By Anne Salmond –

Michael Woodhouse still can’t provide evidence of his apocryphal ‘homeless man’ staying for free in quarantine.  Dame Anne Salmond argues the Opposition and media need to be better in throwing around such claims.

It is now 12 days since the National Party’s spokesman on health, Michael Woodhouse, claimed two women who were infected with Covid-19 drove to Wellington without being tested, and had a ‘kiss and a cuddle’ with friends on the way.

The following day, he told the media a ‘homeless man’ had bluffed his way into a five-star hotel in Auckland, claiming to be a returning New Zealander and joining others in managed isolation for a fortnight.

Despite the risk to public health, Woodhouse did not share his information about the two women with the authorities as soon as he received it. Instead, he held onto it for a political ambush in Parliament.

It seems the claim of a ‘kiss and a cuddle’ was exaggerated, and he has produced no evidence at all to verify his story about the homeless man.

In both cases, the press acted as a megaphone for clickbait, failing to ask for evidence to support these stories, and in many instances, joining the Opposition in baying for blood.
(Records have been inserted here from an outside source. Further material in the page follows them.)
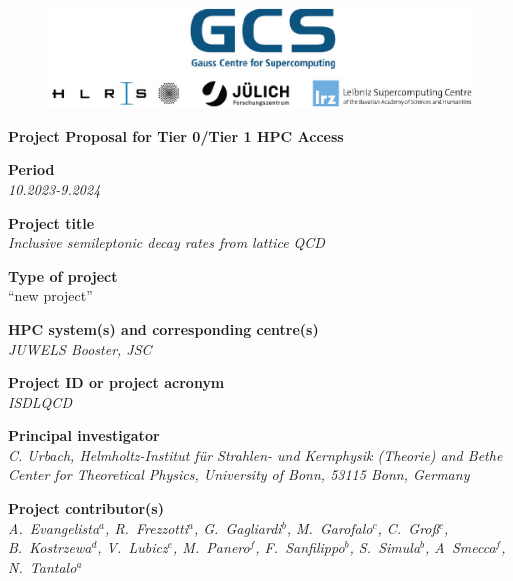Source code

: \documentclass [a4paper, 11pt]{article}
\begin{document}
 
\begin{figure}[H]
\begin{center}
  \includegraphics[scale=0.45]{Figures/GCS-hlrs-fzj-lrz.jpg}\\
\end{center}
\end{figure}

\begin{center}
{\LARGE \bf Project Proposal for Tier 0/Tier 1 HPC Access} \\

\bigskip
\bigskip
\bigskip
\end{center}
\textbf{Period}\\
\phantom{MM}\textit{10.2023-9.2024}

\bigskip
\textbf{Project title}\\
\phantom{MM}\textit{Inclusive semileptonic decay rates from lattice QCD}

\bigskip
\textbf{Type of project}\\
\phantom{MM} ``new project''

\bigskip
\textbf{HPC system(s) and corresponding centre(s)}\\
\phantom{MM} \textit{JUWELS Booster, JSC}

\bigskip
\textbf{Project ID or project acronym}\\
\phantom{MM} \textit{ISDLQCD}%

\bigskip
\textbf{Principal investigator}\\
\phantom{MM} \textit{C. Urbach, Helmholtz-Institut für Strahlen- und Kernphysik (Theorie) and
	Bethe Center for Theoretical Physics, University of Bonn, 53115 Bonn, Germany}

\bigskip
\textbf{Project contributor(s)}\\
\phantom{MM} \textit{ 
 A.~Evangelista$^a$,
 R.~Frezzotti$^a$,
 G.~Gagliardi$^b$,
 M.~Garofalo$^c$,
 C.~Groß$^c$,
 B.~Kostrzewa$^d$,
 V.~Lubicz$^e$,
 M.~Panero$^f$,
 F.~Sanfilippo$^b$,
 S.~Simula$^b$,
 A~Smecca$^f$,
 N.~Tantalo$^a$
}\\ 
\end{document}
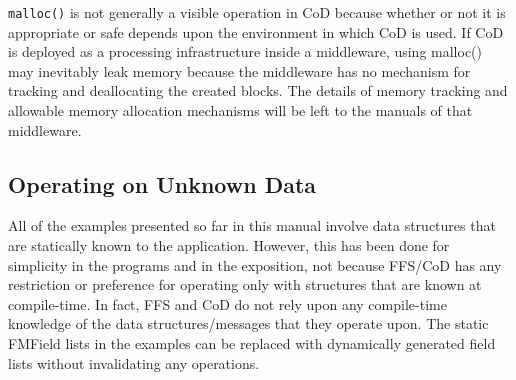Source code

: {\tt malloc()} is not generally a visible operation in CoD because whether
or not it is appropriate or safe depends upon the environment in which CoD
is used.  If CoD is deployed as a processing infrastructure inside a
middleware, using malloc() may inevitably leak memory because the middleware
has no mechanism for tracking and deallocating the created blocks.  The
details of memory tracking and allowable memory allocation mechanisms will
be left to the manuals of that middleware. 

\subsection{Operating on Unknown Data}
All of the examples presented so far in this manual involve data
structures that are statically known to the application.  However,
this has been done for simplicity in the programs and in the
exposition, not because FFS/CoD has any restriction or preference for
operating only with structures that are known at compile-time.  In
fact, FFS and CoD do not rely upon any compile-time knowledge of the data
structures/messages that they operate upon.  The static FMField lists in the
examples can be replaced with dynamically generated field lists without
invalidating any operations.

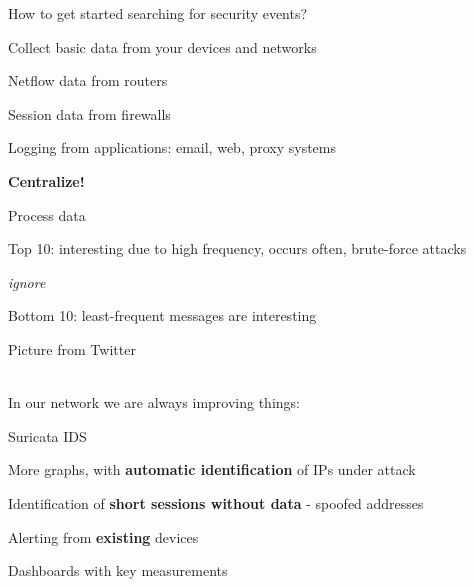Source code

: \documentclass[Screen16to9,17pt]{foils}
\begin{document}

\begin{list1}
\item How to get started searching for security events?
\item Collect basic data from your devices and networks
\begin{list2}
\item Netflow data from routers
\item Session data from firewalls
\item Logging from applications: email, web, proxy systems
\end{list2}
\item {\bf Centralize!}
\item Process data
\begin{list2}
\item Top 10: interesting due to high frequency, occurs often, brute-force attacks
\item {\it ignore}
\item Bottom 10: least-frequent messages are interesting
\end{list2}
\end{list1}








Picture from Twitter\\
\\





In our network we are always improving things:
\begin{list1}
\item Suricata IDS 
\item More graphs, with {\bf automatic identification} of IPs under attack
\item Identification of {\bf short sessions without data} - spoofed addresses
\item Alerting from {\bf existing} devices
\item Dashboards with key measurements
\end{list1}
\end{document}
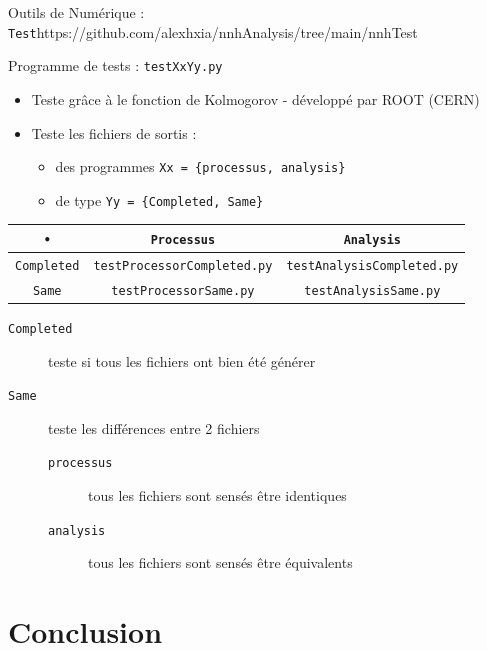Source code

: \documentclass[9pt]{beamer}
\begin{document}
\begin{frame}{Outils de Numérique : \texttt{Test}}{https://github.com/alexhxia/nnhAnalysis/tree/main/nnhTest}

\begin{block}{Programme de tests : \texttt{testXxYy.py}}
	\begin{itemize}
		\item Teste grâce à le fonction de Kolmogorov - développé par ROOT (CERN)
		\item Teste les fichiers de sortis :
		\begin{itemize}
			\item des programmes \texttt{Xx = \{processus, analysis\}}
			\item de type \texttt{Yy = \{Completed, Same\}}
		\end{itemize}
	\end{itemize}
	\begin{tabular}{| c | c | c |}
		\hline
			\texttt{•} & \texttt{Processus} & \texttt{Analysis} \\
		\hline
			\texttt{Completed} & \texttt{testProcessorCompleted.py} & \texttt{testAnalysisCompleted.py} \\
		\hline
			\texttt{Same} & \texttt{testProcessorSame.py} & \texttt{testAnalysisSame.py} \\
		\hline
	\end{tabular}
	\begin{description}
		\item[\texttt{Completed}] teste si tous les fichiers ont bien été générer
		\item[\texttt{Same}]	teste les différences entre 2 fichiers
		\begin{description}
			\item[\texttt{processus}] tous les fichiers sont sensés être identiques
			\item[\texttt{analysis}]	tous les fichiers sont sensés être équivalents
		\end{description}
	\end{description}
\end{block}

\end{frame}

\section{Conclusion}
\end{document}
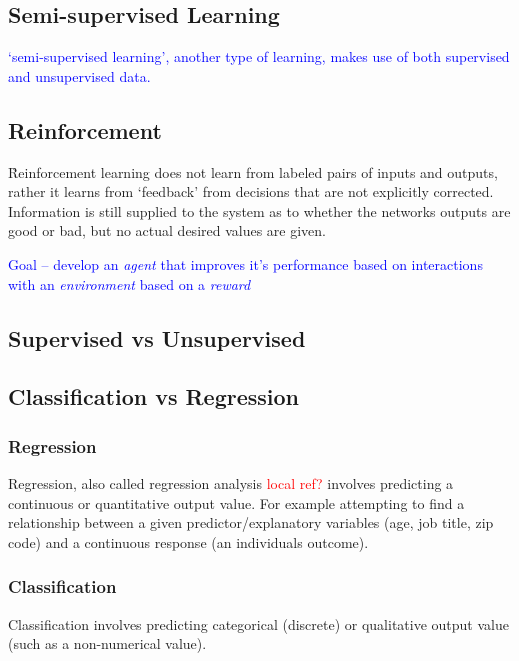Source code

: \subsection{Semi-supervised Learning}

\textcolor{blue}{`semi-supervised learning', another type of learning, makes use of both supervised and unsupervised data.}

\subsection{Reinforcement}

\r{Reinforcement learning does not learn from labeled pairs of inputs and outputs, rather it learns from `feedback' from decisions that are not explicitly corrected. Information is still supplied to the system as to whether the networks outputs are good or bad, but no actual desired values are given.}

\textcolor{blue}{Goal -- develop an \emph{agent} that improves it's performance based on interactions with an \emph{environment} based on a \emph{reward}}

\subsection{Supervised vs Unsupervised}

\subsection{Classification vs Regression}

\subsubsection{Regression} 

Regression, also called regression analysis \textcolor{red}{local ref?} involves predicting a continuous or quantitative output value. For example attempting to find a relationship between a given predictor/explanatory variables (age, job title, zip code) and a continuous response (an individuals outcome).

\subsubsection{Classification} 

Classification involves predicting categorical (discrete) or qualitative output value (such as a non-numerical value). 


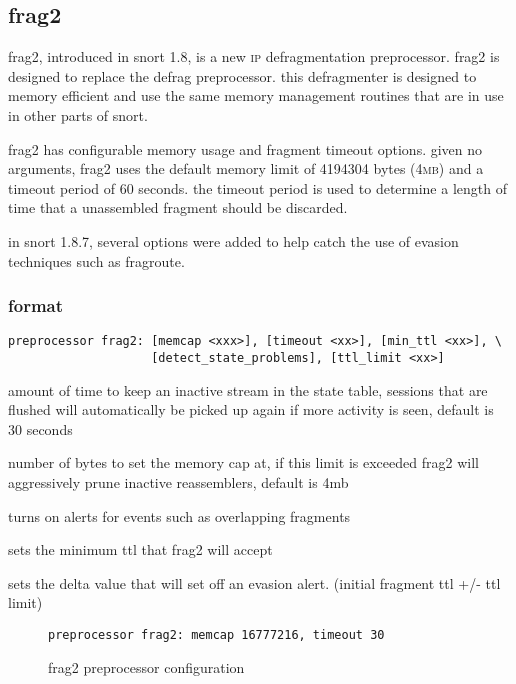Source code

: \documentclass[english]{report}
\begin{document}
\subsection{frag2\label{frag2 section}}

frag2, introduced in snort 1.8, is a new \textsc{ip} defragmentation
preprocessor. frag2 is designed to replace the defrag preprocessor.
this defragmenter is designed to memory efficient and use the same
memory management routines that are in use in other parts of snort. 

frag2 has configurable memory usage and fragment timeout options.
given no arguments, frag2 uses the default memory limit of 4194304
bytes (4\textsc{mb}) and a timeout period of 60 seconds. the timeout
period is used to determine a length of time that a unassembled fragment
should be discarded.

in snort 1.8.7, several options were added to help catch the use of
evasion techniques such as fragroute. 


\subsubsection{format}

\begin{verbatim}
preprocessor frag2: [memcap <xxx>], [timeout <xx>], [min_ttl <xx>], \
                    [detect_state_problems], [ttl_limit <xx>] 
\end{verbatim}
\begin{description}{}
\item [timeout~<seconds>]amount of time to keep an inactive stream in
the state table, sessions that are flushed will automatically be picked
up again if more activity is seen, default is 30 seconds
\item [memcap~<bytes>]number of bytes to set the memory cap at, if this
limit is exceeded frag2 will aggressively prune inactive reassemblers,
default is 4mb
\item [detect\_state\_problems] turns on alerts for events such as overlapping
fragments
\item [min\_ttl] sets the minimum ttl that frag2 will accept
\item [ttl\_limit] sets the delta value that will set off an evasion alert.
(initial fragment ttl +/- ttl limit) 
\end{description}
%
\begin{figure}[!hbpt]
\begin{verbatim}
preprocessor frag2: memcap 16777216, timeout 30
\end{verbatim}

\caption{frag2 preprocessor configuration \label{frag2 example}}
\end{figure}
\end{document}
In this unedifying spectacle, there has been more than a hint of US-style trial by media and ‘factoids’ for political gain.

I’m glad the Prime Minister refused to hand over any sacrificial victims, either by condemning the two women, who were after all grieving for a parent who had just died; or by naming and sacking the hapless civil servant who gave them permission to travel without a Covid-19 test.

In dealing with Covid-19, a virus that has overwhelmed the health systems of so many other countries, there were bound to be some mistakes.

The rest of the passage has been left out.